Al final mi madre se volvió hacia delante, y Samuel, Lindsey y mi hermano oyeron los ruidos que en el asiento del pasajero ella se esforzaba por contener. Pequeños pitidos y un sollozo ahogado. Pero ni un millón de lágrimas habrían influido en Buckley. Todos los días, todas las semanas, todos los años había ido acumulando odio en un depósito subterráneo. Y en lo más profundo de éste estaba el niño de cuatro años con el corazón destellando: «Duro de corazón, duro de corazón».

—Todos nos sentiremos mejor después de ver al señor Salmón —dijo Samuel, y acto seguido, porque ni siquiera él podía soportarlo, se inclinó hacia el salpicadero y puso la radio.

Era el mismo hospital al que ella había acudido en mitad de la noche hacía ocho años. Una planta diferente pintada de otro color, pero al recorrer el pasillo sintió cómo le envolvía lo que había hecho allí. La presión del cuerpo de Len, la áspera pared de estuco contra su espalda. Todo en ella quería huir de allí y volver a California, a su tranquila existencia trabajando entre desconocidos. Escondiéndose en los pliegues de troncos y pétalos tropicales, a salvo entre tantas plantas y personas extrañas.

Los tobillos y zapatos acordonados de su madre, que vio desde el pasillo, la trajeron de vuelta al presente. Una de las muchas cosas que se había perdido al irse tan lejos, algo tan corriente como los pies de su madre, su solidez y su sentido del humor, unos pies de setenta años en unos zapatos ridículamente incómodos.

Pero cuando ella entró en la habitación, los demás —su hijo, su hija, su madre— desaparecieron.

Mi padre tenía los ojos débiles, pero los abrió parpadeando cuando la oyó entrar. Le salían tubos y cables de la muñeca y el hombro. Su cabeza se veía muy frágil sobre la pequeña almohada cuadrada.

Ella le cogió la mano y lloró en silencio, dejando que las lágrimas brotaran libremente.

—Hola, Ojos de Océano —dijo él.

Ella asintió. Ese hombre derrotado, deshecho, era su marido.

—Mi chica. —Y exhaló profundamente.

—Jack.

—Ya ves lo que ha hecho falta para hacerte volver.

—¿Merecía la pena? —dijo ella, sonriendo con suavidad.

—Tendremos que verlo —dijo él.

Verlos juntos era como una tenue creencia hecha realidad.

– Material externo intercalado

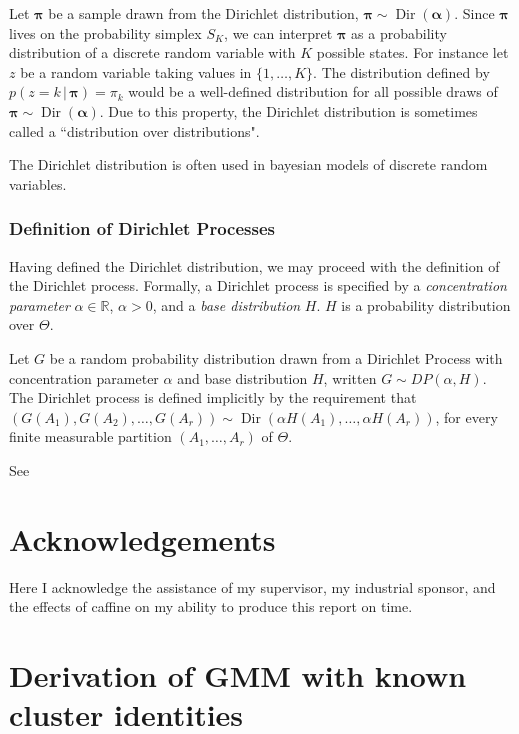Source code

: \documentclass[final,3p,times,twocolumn]{elsarticle}
\DeclareMathOperator*{\Dir}{Dir}
\let\bs\boldsymbol
\begin{document}
Let $\bs \pi$ be a sample drawn from the Dirichlet distribution, $\bs \pi \sim \Dir(\bs \alpha)$.
Since $\bs \pi$ lives on the probability simplex $S_K$, we can interpret $\bs \pi$ as a probability distribution of a discrete random variable with $K$ possible states.
For instance let $z$ be a random variable taking values in $\{1, \dots, K\}$.
The distribution defined by $p(z = k \,|\, \bs \pi) = \pi_k$ would be a well-defined distribution for all possible draws of $\bs \pi \sim \Dir(\bs \alpha)$.
Due to this property, the Dirichlet distribution is sometimes called a ``distribution over distributions".

The Dirichlet distribution is often used in bayesian models of discrete random variables. 

\subsubsection{Definition of Dirichlet Processes}
Having defined the Dirichlet distribution, we may proceed with the definition of the Dirichlet process.
Formally, a Dirichlet process is specified by a \emph{concentration parameter} $\alpha \in \mathbb{R}$, $\alpha > 0$, and a \emph{base distribution} $H$.
$H$ is a probability distribution over $\Theta$.

Let $G$ be a random probability distribution drawn from a Dirichlet Process with concentration parameter $\alpha$ and base distribution $H$, written $G \sim DP(\alpha, H)$.
The Dirichlet process is defined implicitly by the requirement that $(G(A_1),G(A_2),\dots,G(A_r)) \sim \Dir(\alpha H(A_1),\dots, \alpha H(A_r))$, for every finite measurable partition $(A_1,\dots,A_r)$ of $\Theta$.

See \cite{Murphy}

\section*{Acknowledgements}
Here I acknowledge the assistance of my supervisor, my industrial sponsor,
and the effects of caffine on my ability to produce this report on time.

\appendix

\section{Derivation of GMM with known cluster identities}
\label{app:gmm}
\end{document}
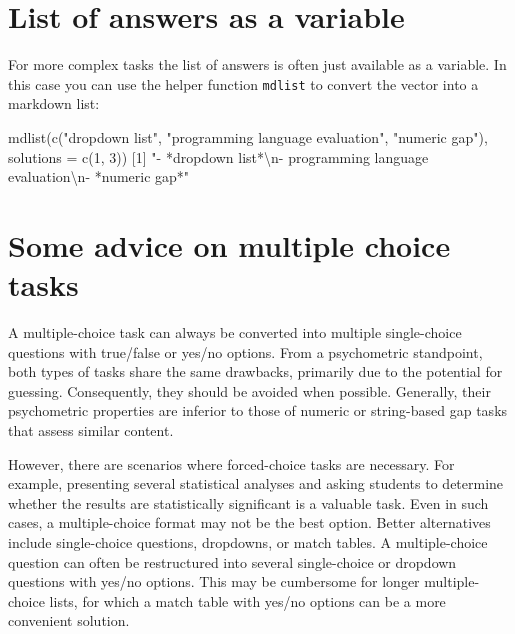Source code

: \documentclass[twoside]{tufte-book}
\newenvironment{Shaded}{}{}
\newcommand{\AttributeTok}[1]{\textcolor[rgb]{0.49,0.56,0.16}{#1}}
\newcommand{\DecValTok}[1]{\textcolor[rgb]{0.25,0.63,0.44}{#1}}
\newcommand{\FunctionTok}[1]{\textcolor[rgb]{0.02,0.16,0.49}{#1}}
\newcommand{\NormalTok}[1]{#1}
\newcommand{\SpecialCharTok}[1]{\textcolor[rgb]{0.25,0.44,0.63}{#1}}
\newcommand{\StringTok}[1]{\textcolor[rgb]{0.25,0.44,0.63}{#1}}
\begin{document}
\section{List of answers as a variable}\label{list-of-answers-as-a-variable-1}

For more complex tasks the list of answers is often just available as a variable. In this case you can use the helper function \texttt{mdlist} to convert the vector into a markdown list:

\begin{Shaded}
\begin{Highlighting}[]
\FunctionTok{mdlist}\NormalTok{(}\FunctionTok{c}\NormalTok{(}\StringTok{"dropdown list"}\NormalTok{, }\StringTok{"programming language evaluation"}\NormalTok{, }\StringTok{"numeric gap"}\NormalTok{), }
       \AttributeTok{solutions =} \FunctionTok{c}\NormalTok{(}\DecValTok{1}\NormalTok{, }\DecValTok{3}\NormalTok{))}
\NormalTok{[}\DecValTok{1}\NormalTok{] }\StringTok{"{-} *dropdown list*}\SpecialCharTok{\textbackslash{}n}\StringTok{{-} programming language evaluation}\SpecialCharTok{\textbackslash{}n}\StringTok{{-} *numeric gap*"}
\end{Highlighting}
\end{Shaded}

\section{Some advice on multiple choice tasks}\label{some-advice-on-multiple-choice-tasks}

A multiple-choice task can always be converted into multiple single-choice questions with true/false or yes/no options. From a psychometric standpoint, both types of tasks share the same drawbacks, primarily due to the potential for guessing. Consequently, they should be avoided when possible. Generally, their psychometric properties are inferior to those of numeric or string-based gap tasks that assess similar content.

However, there are scenarios where forced-choice tasks are necessary. For example, presenting several statistical analyses and asking students to determine whether the results are statistically significant is a valuable task. Even in such cases, a multiple-choice format may not be the best option. Better alternatives include single-choice questions, dropdowns, or match tables. A multiple-choice question can often be restructured into several single-choice or dropdown questions with yes/no options. This may be cumbersome for longer multiple-choice lists, for which a match table with yes/no options can be a more convenient solution.
\end{document}

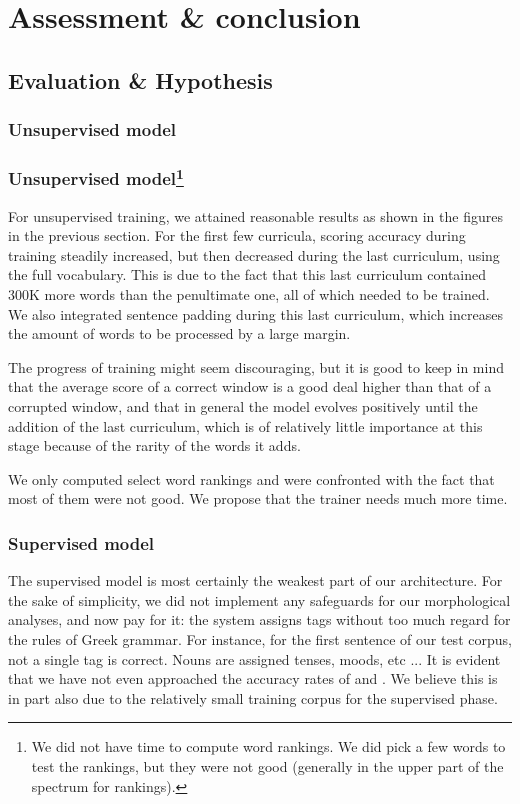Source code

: \chapter{Assessment \& conclusion}
\label{chp:assessment}

\section{Evaluation \& Hypothesis}

\subsection{Unsupervised model}
\subsection[Unsupervised model]{Unsupervised model\footnote{We did not have time to compute word rankings. We did pick a few words to test the rankings, but they were not good (generally in the upper part of the spectrum for rankings).}}
For unsupervised training, we attained reasonable results as shown in the
figures in the previous section. For the first few curricula, scoring
accuracy during training steadily increased, but then decreased during
the last curriculum, using the full vocabulary. This is due to the
fact that this last curriculum contained 300K more words than the
penultimate one, all of which needed to be trained. We also integrated
sentence padding during this last curriculum, which increases the
amount of words to be processed by a large margin.

The progress of training might seem discouraging, but it is good to
keep in mind that the average score of a correct window is a good deal
higher than that of a corrupted window, and that in general the model
evolves positively until the addition of the last curriculum, which is
of relatively little importance at this stage because of the rarity of
the words it adds.

We only computed select word rankings and were confronted with the
fact that most of them were not good. We propose that the trainer
needs much more time.

\subsection{Supervised model}
The supervised model is most certainly the weakest part of our
architecture. For the sake of simplicity, we did not implement any
safeguards for our morphological analyses, and now pay for it: the
system assigns tags without too much regard for the rules of Greek
grammar. For instance, for the first sentence of our test corpus, not
a single tag is correct. Nouns are assigned tenses, moods, etc ... It
is evident that we have not even approached the accuracy rates of
\cite{mambrini2012} and \cite{dik2008,dik2009}. We believe this is in
part also due to the relatively small training corpus for the
supervised phase.


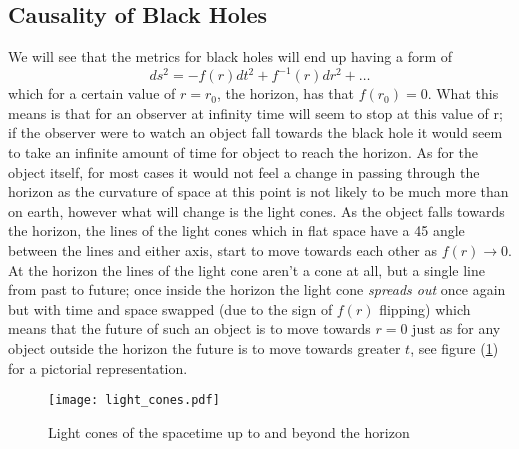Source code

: \documentclass[12pt]{article}
\numberwithin{equation}{section}
\numberwithin{figure}{section}
\begin{document}
\subsection{Causality of Black Holes} %
\label{sub:understanding_black_holes}
We will see that the metrics for black holes will end up having a form of 
\begin{equation}
	ds^2= -f(r)dt^2 + f^{-1}(r)dr^2+\ldots
\end{equation}
which for a certain value of $r=r_{0}$, the horizon, has that $f(r_{0})=0$. What this means is that for an observer at infinity time will seem to stop at this value of r; if the observer were to watch an object fall towards the black hole it would seem to take an infinite amount of time for object to reach the horizon. As for the object itself, for most cases it would not feel a change in passing through the horizon as the curvature of space at this point is not likely to be much more than on earth, however what will change is the light cones. As the object falls towards the horizon, the lines of the light cones which in flat space have a 45\textsuperscript{} angle between the lines and either axis, start to move towards each other as $f(r)\to 0$. At the horizon the lines of the light cone aren't a cone at all, but a single line from past to future; once inside the horizon the light cone \emph{spreads out} once again but with time and space swapped (due to the sign of $f(r)$ flipping) which means that the future of such an object is to move towards $r=0$ just as for any object outside the horizon the future is to move towards greater $t$, see figure (\ref{fig:light_cones}) for a pictorial representation.
\begin{figure}
        \texttt{[image: light\_cones.pdf]}
	\caption{Light cones of the spacetime up to and beyond the horizon }
	\label{fig:light_cones}
\end{figure}
%
%
\end{document}
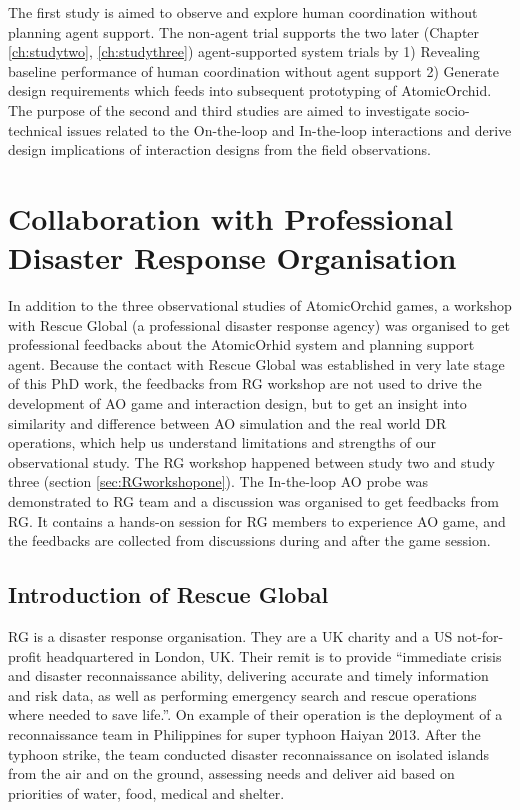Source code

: The first study is aimed to observe and explore human coordination without planning agent support. The non-agent trial supports the two later (Chapter \ref{ch:studytwo}, \ref{ch:studythree}) agent-supported system trials by 1) Revealing baseline performance of human coordination without agent support 2) Generate design requirements which feeds into subsequent prototyping of AtomicOrchid. The purpose of the second and third studies are aimed to investigate socio-technical issues related to the On-the-loop and In-the-loop interactions and derive design implications of interaction designs from the field observations.\\

\section{Collaboration with Professional Disaster Response Organisation}
In addition to the three observational studies of AtomicOrchid games, a workshop with Rescue Global (a professional disaster response agency) was organised to get professional feedbacks about the AtomicOrhid system and planning support agent. Because the contact with Rescue Global was established in very late stage of this PhD work, the feedbacks from \ac{RG} workshop are not used to drive the development of \ac{AO} game and interaction design, but to get an insight into similarity and difference between \ac{AO} simulation and the real world \acf{DR} operations, which help us understand limitations and strengths of our observational study.  The \ac{RG} workshop happened between study two and study three (section \ref{sec:RGworkshopone}). The In-the-loop \ac{AO} probe was demonstrated to \ac{RG} team and a discussion was organised to get feedbacks from \ac{RG}. It contains a hands-on session for \ac{RG} members to experience AO game, and the feedbacks are collected from discussions during and after the game session.\\

\subsection{Introduction of Rescue Global}\label{sec:rg}
\acf{RG} is a disaster response organisation. They are a UK charity and a US not-for-profit headquartered in London, UK. Their remit is to provide ``immediate crisis and disaster reconnaissance ability, delivering accurate and timely information and risk data, as well as performing emergency search and rescue operations where needed to save life.''. On example of their operation is the deployment of a reconnaissance team in Philippines for super typhoon Haiyan 2013. After the typhoon strike, the team conducted disaster reconnaissance on isolated islands from the air and on the ground, assessing needs and deliver aid based on priorities of water, food, medical and shelter.\\

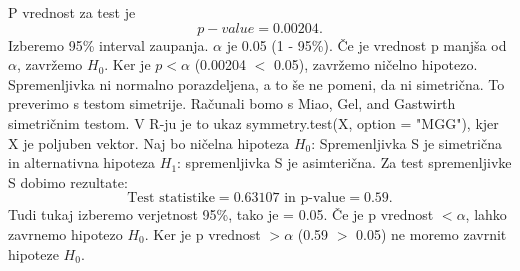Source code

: \documentclass[a4paper,11pt]{article}
\begin{document}
 P vrednost za test je 
\[ p-value = 0.00204. \]
Izberemo 95\% interval zaupanja. \(\alpha\) je 0.05 (1 - 95\%). Če je vrednost p manjša od \(\alpha\), zavržemo \(H_0\). Ker je \(p < \alpha\) (0.00204 \(<\) 0.05), zavržemo ničelno hipotezo. Spremenljivka ni normalno porazdeljena, a to še ne pomeni, da ni simetrična. To preverimo s testom simetrije. Računali bomo s Miao, Gel, and Gastwirth simetričnim testom. V R-ju je to ukaz symmetry.test(X, option = "MGG")\cite{lawstat}, kjer X je poljuben vektor. Naj bo ničelna hipoteza \(H_0\): Spremenljivka S je simetrična in alternativna hipoteza \(H_1\): spremenljivka S je asimterična. Za test spremenljivke S dobimo rezultate:
\[\text{Test statistike} = 0.63107 \text{ in p-value} =  0.59.\]
Tudi tukaj izberemo verjetnost 95\%, tako je \alpha = 0.05. Če je p vrednost \(< \alpha\), lahko zavrnemo hipotezo \(H_0\). Ker je p vrednost \(> \alpha\) (0.59 \(>\) 0.05) ne moremo zavrnit hipoteze \(H_0\).
\end{document}
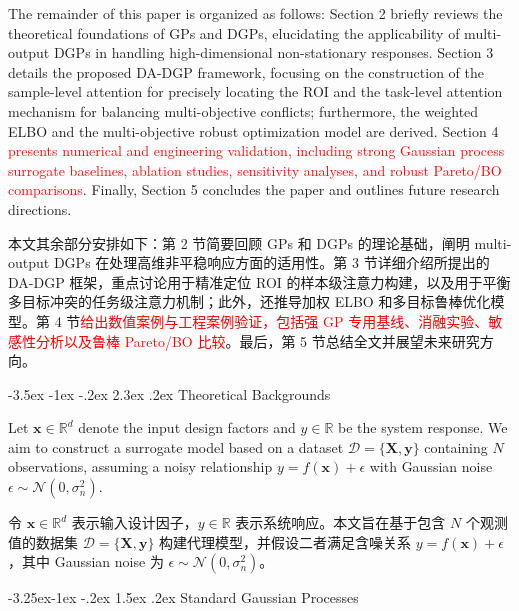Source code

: \documentclass[11pt]{article}
\makeatletter
\renewcommand\section{\@startsection {section}{1}{\z@}%
                                       {-3.5ex \@plus -1ex \@minus -.2ex}%
                                       {2.3ex \@plus.2ex}%
                                       {\normalfont\fontfamily{phv}\fontsize{16}{19}\bfseries}}
\renewcommand\subsection{\@startsection{subsection}{2}{\z@}%
                                         {-3.25ex\@plus -1ex \@minus -.2ex}%
                                         {1.5ex \@plus .2ex}%
                                         {\normalfont\fontfamily{phv}\fontsize{14}{17}\bfseries}}
\makeatother
\begin{document}
The remainder of this paper is organized as follows: Section 2 briefly reviews the theoretical foundations of GPs and DGPs, elucidating the applicability of multi-output DGPs in handling high-dimensional non-stationary responses. Section 3 details the proposed DA-DGP framework, focusing on the construction of the sample-level attention for precisely locating the ROI and the task-level attention mechanism for balancing multi-objective conflicts; furthermore, the weighted ELBO and the multi-objective robust optimization model are derived. Section 4 \textcolor{red}{presents numerical and engineering validation, including strong Gaussian process surrogate baselines, ablation studies, sensitivity analyses, and robust Pareto/BO comparisons}. Finally, Section 5 concludes the paper and outlines future research directions.

本文其余部分安排如下：第 2 节简要回顾 GPs 和 DGPs 的理论基础，阐明 multi-output DGPs 在处理高维非平稳响应方面的适用性。第 3 节详细介绍所提出的 DA-DGP 框架，重点讨论用于精准定位 ROI 的样本级注意力构建，以及用于平衡多目标冲突的任务级注意力机制；此外，还推导加权 ELBO 和多目标鲁棒优化模型。第 4 节\textcolor{red}{给出数值案例与工程案例验证，包括强 GP 专用基线、消融实验、敏感性分析以及鲁棒 Pareto/BO 比较}。最后，第 5 节总结全文并展望未来研究方向。

\section{Theoretical Backgrounds} \label{sec:background}

Let $\mathbf{x} \in \mathbb{R}^d$ denote the input design factors and $y \in \mathbb{R}$ be the system response. We aim to construct a surrogate model based on a dataset $\mathcal{D}=\{\mathbf{X}, \mathbf{y}\}$ containing $N$ observations, assuming a noisy relationship $y = f(\mathbf{x}) + \epsilon$ with Gaussian noise $\epsilon \sim \mathcal{N}(0, \sigma_n^2)$.

令 $\mathbf{x} \in \mathbb{R}^d$ 表示输入设计因子，$y \in \mathbb{R}$ 表示系统响应。本文旨在基于包含 $N$ 个观测值的数据集 $\mathcal{D}=\{\mathbf{X}, \mathbf{y}\}$ 构建代理模型，并假设二者满足含噪关系 $y = f(\mathbf{x}) + \epsilon$，其中 Gaussian noise 为 $\epsilon \sim \mathcal{N}(0, \sigma_n^2)$。

\subsection{Standard Gaussian Processes} \label{subsec:gp}
\end{document}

Mi padre veía luces trémulas, como las motas de colores de los ojos de mi madre: cosas a las que aferrarse. Las contó entre los maderos y tablones rotos de un barco que se había estrellado hacía tiempo contra algo más grande que él y se había hundido. Los restos que le habían quedado. Trató de levantar una mano y tocar la mejilla de mi madre, pero estaba demasiado débil. Ella se acercó más a él y apoyó la mejilla en su palma.

Mi abuela sabía moverse sin hacer ruido, y salió de puntillas de la habitación. Al reanudar el paso normal y acercarse a la sala de espera, detuvo a una enfermera que traía un mensaje para Jack Salmón, de la habitación 582. No lo había visto nunca, pero conocía el nombre. «Len Fenerman vendrá a verle pronto. Le desea una rápida recuperación.» Ella dobló la nota pulcramente. Antes de encontrarse con Lindsey y Buckley, que habían ido a reunirse con Samuel en la sala de espera, abrió su bolso y la dejó entre su polvera y el peine.